Die nun bei Brilliant Classics erschienene Shostakovich Edition ist die bisher umfangreichste Sammlung seiner Musik auf Tonträgern, eine echte “Fast-Gesamtausgabe”: Auf 51 CDs befinden sich sämtliche Sinfonien, sämtliche Konzerte (je zwei für Klavier, Cello und Violine), sämtliche Streichquartette, sämtliche Kammersinfonien (von Shostakovich autorisierte Bearbeitungen der Streichquartette Nos. 1, 3, 4, 8 und 10 für Kammerorchester), ferner etliche weitere Kammermusik-Highlights, Sonaten für Cello, Viola und Klavier, seine bedeutenden Klavierzyklen (darunter die 24 Präludien, op. 34 und die 24 Präludien und Fugen, op. 87), Lieder, Kantaten und Romanzen, die Michelangelo-Suite, die Jazz-Suiten, Ballett-Suiten (u. a. „The Lady and the Hooligan“), zahlreiche Filmmusiken (-Suiten), Chorwerke sowie die Opern „Die Spieler“ und „Lady Macbeth von Mzensk“ und die Orchestrierung der Oper „Rothschilds Violine“ Benjamin Fleischmann. De facto fehlt kein einziges wichtiges Werk Shostakovichs, lediglich ein paar Opernfragmente, verschollene Filmmusiken sowie einige Gelegenheits- und Gefälligkeitswerke, die Shostakovich selbst als zweitrangig abtat, findet man bei dieser enzyklopädischen Sammlung nicht.

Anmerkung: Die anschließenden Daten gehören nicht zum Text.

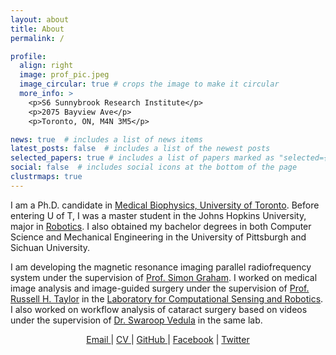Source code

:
 ```yaml
---
layout: about
title: About
permalink: /

profile:
  align: right
  image: prof_pic.jpeg
  image_circular: true # crops the image to make it circular
  more_info: >
    <p>S6 Sunnybrook Research Institute</p>
    <p>2075 Bayview Ave</p>
    <p>Toronto, ON, M4N 3M5</p>

news: true  # includes a list of news items
latest_posts: false  # includes a list of the newest posts
selected_papers: true # includes a list of papers marked as "selected={true}"
social: false  # includes social icons at the bottom of the page
clustrmaps: true
---
```


I am a Ph.D. candidate in [Medical Biophysics, University of Toronto](https://medbio.utoronto.ca/). Before entering U of T, I was a master student in the Johns Hopkins University, major in [Robotics](https://lcsr.jhu.edu/). I also obtained my bachelor degrees in both Computer Science and Mechanical Engineering in the University of Pittsburgh and Sichuan University.

I am developing the magnetic resonance imaging parallel radiofrequency system under the supervision of [Prof. Simon Graham](https://sunnybrook.ca/research/team/member.asp?m=487&page=528). I worked on medical image analysis and image-guided surgery under the supervision of [Prof. Russell H. Taylor](https://www.cs.jhu.edu/~rht/) in the [Laboratory for Computational Sensing and Robotics](https://lcsr.jhu.edu/). I also worked on workflow analysis of cataract surgery based on videos under the supervision of [Dr. Swaroop Vedula](https://malonecenter.jhu.edu/people/swaroop-vedula/) in the same lab.

<p style="text-align:center;">
  <a href="mailto:yl.xiao@mail.utoronto.ca"> Email </a> |
  <a href="/cv"> CV </a> |
  <a href="https://github.com/mikami520"> GitHub </a>  |
  <a href="https://www.facebook.com/profile.php?id=61551054389736">Facebook</a> |
  <a href="https://twitter.com/ChrisXiao8315">Twitter</a>
</p>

Ein großer Teil des hier zusammengefassten Materials war in der Vergangenheit bereits separat auf Brilliant Classics (beispielsweise die Sinfonien, die Streichquartette, die Kammersinfonien, die Konzerte, die Suiten usw.) veröffentlicht worden. Dabei handelt es sich um Lizenzaufnahmen von so renommierten Plattenfirmen wie EMI Classics, Capriccio Challenge Classics und Delos oder um hochwertige Eigenproduktionen. Einige Raritäten (etwa die Klavier- und Orchesterlieder) wurden in den 1980ern und 1990er in Russland aufgenommen und erscheinen nun erstmals auf Tonträgern für den internationalen Markt.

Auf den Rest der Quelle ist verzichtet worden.